Jan Gordon with Gladys Hines, Nina Hamnett and R.H. Wilenski

Jan Gordon, Gladys Hines (1888-1958), Nina Hamnett (1890-1956) and R.H. Wilenski (1887-1975) were contemporaries at the London School of Art ("Brangwyns"). Nina Hamnett moved there in 1907 after she had transferred from the Pelham Art School and continued her studies until 1910. Jan Gordon was her contemporary there during 1907-8, before his move to Paris.

Nina Hamnett is mentioned in "The London Roundabout" (1933) in a nostalgic conversation between Jan Gordon and "G.": "G. and I were discussing real-life romances of the students with whom we had been at school." "G." may be Gladys Hines who is the model in this painting by Harold Knight.

Gordon wrote, ""By Jove!" I say to G. "If we had only known what would happen to all the school geniuses..."
"Yes," said G.,"Who would have thought that ... N. would have turned up as a half-drunken, half-genius notoriety, ..."" (The text is unusual for Jan Gordon in that the capital letter refers to the first name of the individual concerned as opposed to the surname in earlier texts (e.g. see)).

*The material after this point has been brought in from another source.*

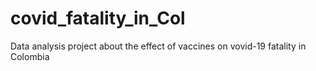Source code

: # covid_fatality_in_Col
Data analysis project about the effect of vaccines on vovid-19 fatality in Colombia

Nina Hamnett did indeed become notorious. She recorded her account of Bohemian life in England and France in her (very enjoyable) 1932 book "The Laughing Torso", published the year before Jan and Cora Gordon's  "The London Roundabout". Of Brangwyns, she writes, "Wilenski, the art critic, was there too. He wore a large sombrero, a black cloak and carried a silver-headed stick. He had studied abroad and painted purple and green studies and was the admiration of the whole school, but we were rather frightened of him and regarded him as a superior being who understood the mysteries of life. Jan Gordon was there also."

Nina Hamnett, "Myself to-day" in her 1932 book "The Laughing Torso."

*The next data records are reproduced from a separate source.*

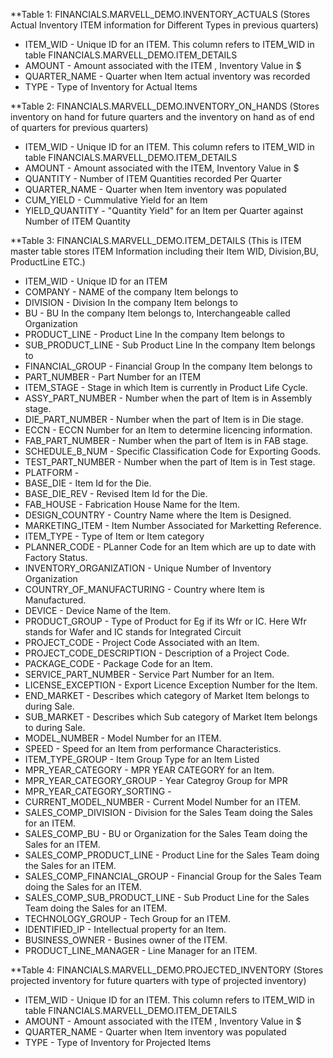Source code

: **Table 1: FINANCIALS.MARVELL_DEMO.INVENTORY_ACTUALS (Stores Actual Inventory ITEM information for  Different Types in previous quarters)
 
- ITEM_WID			-	Unique ID for an ITEM. This column refers to ITEM_WID in table FINANCIALS.MARVELL_DEMO.ITEM_DETAILS
- AMOUNT			-  	Amount associated with the ITEM , Inventory Value in $	
- QUARTER_NAME			-  	Quarter when Item actual inventory was recorded
- TYPE				-  	Type of Inventory for Actual Items


**Table 2: FINANCIALS.MARVELL_DEMO.INVENTORY_ON_HANDS (Stores inventory on hand for future quarters and the inventory on hand as of end of quarters for previous quarters)
 
- ITEM_WID			-  	Unique ID for an ITEM. This column refers to ITEM_WID in table FINANCIALS.MARVELL_DEMO.ITEM_DETAILS
- AMOUNT			-  	Amount associated with the ITEM, Inventory Value in $
- QUANTITY			-  	Number of ITEM Quantities recorded Per Quarter
- QUARTER_NAME			-  	Quarter when Item inventory was populated
- CUM_YIELD			-  	Cummulative Yield for an Item 
- YIELD_QUANTITY 		-  	"Quantity Yield" for an Item per Quarter against Number of ITEM Quantity

**Table 3: FINANCIALS.MARVELL_DEMO.ITEM_DETAILS (This is ITEM master table stores ITEM Information including their Item WID, Division,BU, ProductLine ETC.)


- ITEM_WID 			-	Unique ID for an ITEM 	
- COMPANY                       -	NAME of the company Item belongs to 
- DIVISION                      -	Division In the company Item belongs to 
- BU                            -	BU In the company Item belongs to, Interchangeable called Organization
- PRODUCT_LINE                  -	Product Line In the company Item belongs to
- SUB_PRODUCT_LINE              -	Sub Product Line In the company Item belongs to
- FINANCIAL_GROUP               -	Financial Group In the company Item belongs to
- PART_NUMBER                   -	Part Number for an ITEM
- ITEM_STAGE                    -	Stage in which Item is currently in Product Life Cycle. 
- ASSY_PART_NUMBER              -	Number when the part of Item is in Assembly stage.
- DIE_PART_NUMBER               -	Number when the part of Item is in Die stage.
- ECCN                          -	ECCN Number for an Item to determine licencing information.
- FAB_PART_NUMBER               -	Number when the part of Item is in FAB stage.
- SCHEDULE_B_NUM                -	Specific Classification Code for Exporting Goods.
- TEST_PART_NUMBER              -	Number when the part of Item is in Test stage.
- PLATFORM                      -	
- BASE_DIE                      -	Item Id for the Die.
- BASE_DIE_REV                  -	Revised Item Id for the Die.
- FAB_HOUSE                     -	Fabrication House Name for the Item.
- DESIGN_COUNTRY                -	Country Name where the Item is Designed.
- MARKETING_ITEM                -	Item Number Associated for  Marketting Reference.
- ITEM_TYPE                     -	Type of Item or Item category
- PLANNER_CODE                  -	PLanner Code for an Item which are up to date with Factory Status.
- INVENTORY_ORGANIZATION        -	Unique Number of Inventory Organization
- COUNTRY_OF_MANUFACTURING      -	Country where Item is Manufactured.
- DEVICE                        -	Device Name of the Item.
- PRODUCT_GROUP                 -	Type of Product for Eg if its Wfr or IC. Here Wfr stands for Wafer and IC stands for Integrated Circuit
- PROJECT_CODE                  -	Project Code Associated with an Item.
- PROJECT_CODE_DESCRIPTION      -	Description of a Project Code.
- PACKAGE_CODE                  -	Package Code for an Item.
- SERVICE_PART_NUMBER           -	Service Part Number for an Item.
- LICENSE_EXCEPTION             -	Export Licence Exception Number for the Item.
- END_MARKET                    -	Describes which category of Market Item belongs to during Sale.  
- SUB_MARKET 			-	Describes which Sub category of Market Item belongs to during Sale.  
- MODEL_NUMBER       		-	Model Number for an ITEM. 
- SPEED                         -	Speed for an Item from performance Characteristics.
- ITEM_TYPE_GROUP               -	Item Group Type for an Item Listed
- MPR_YEAR_CATEGORY             -	MPR YEAR CATEGORY for an Item.
- MPR_YEAR_CATEGORY_GROUP       -	Year Categroy Group for MPR
- MPR_YEAR_CATEGORY_SORTING     -	
- CURRENT_MODEL_NUMBER          -	Current Model Number for an ITEM.
- SALES_COMP_DIVISION           -	Division for the Sales Team doing the Sales for an ITEM.
- SALES_COMP_BU                 -	BU or Organization for the Sales Team doing the Sales for an ITEM.
- SALES_COMP_PRODUCT_LINE       -	Product Line for the Sales Team doing the Sales for an ITEM.
- SALES_COMP_FINANCIAL_GROUP    -	Financial Group for the Sales Team doing the Sales for an ITEM.
- SALES_COMP_SUB_PRODUCT_LINE   -	Sub Product Line for the Sales Team doing the Sales for an ITEM.
- TECHNOLOGY_GROUP              -	Tech Group for an ITEM.
- IDENTIFIED_IP                 -	Intellectual property for an Item.
- BUSINESS_OWNER                -	Busines owner of the ITEM.
- PRODUCT_LINE_MANAGER          -	Line Manager for an ITEM.


**Table 4: FINANCIALS.MARVELL_DEMO.PROJECTED_INVENTORY (Stores projected inventory for future quarters with type of projected inventory)


- ITEM_WID			-   	Unique ID for an ITEM. This column refers to ITEM_WID in table FINANCIALS.MARVELL_DEMO.ITEM_DETAILS
- AMOUNT			-	Amount associated with the ITEM	, Inventory Value in $
- QUARTER_NAME			-   	Quarter when Item inventory	was populated
- TYPE				-   	Type of Inventory for Projected Items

Hamnett went on to exhibit works at the New English Art Club, the Royal Academy and the London Group in England, and also at the Salon d’Automne in Paris. She taught at the Westminster Technical Institute from 1917 to 1918 and was an associate of Bloomsbury artist Roger Fry, assisting in avant-garde productions of fabrics, clothes, murals, furniture and more. She was a successful artist for nearly forty years.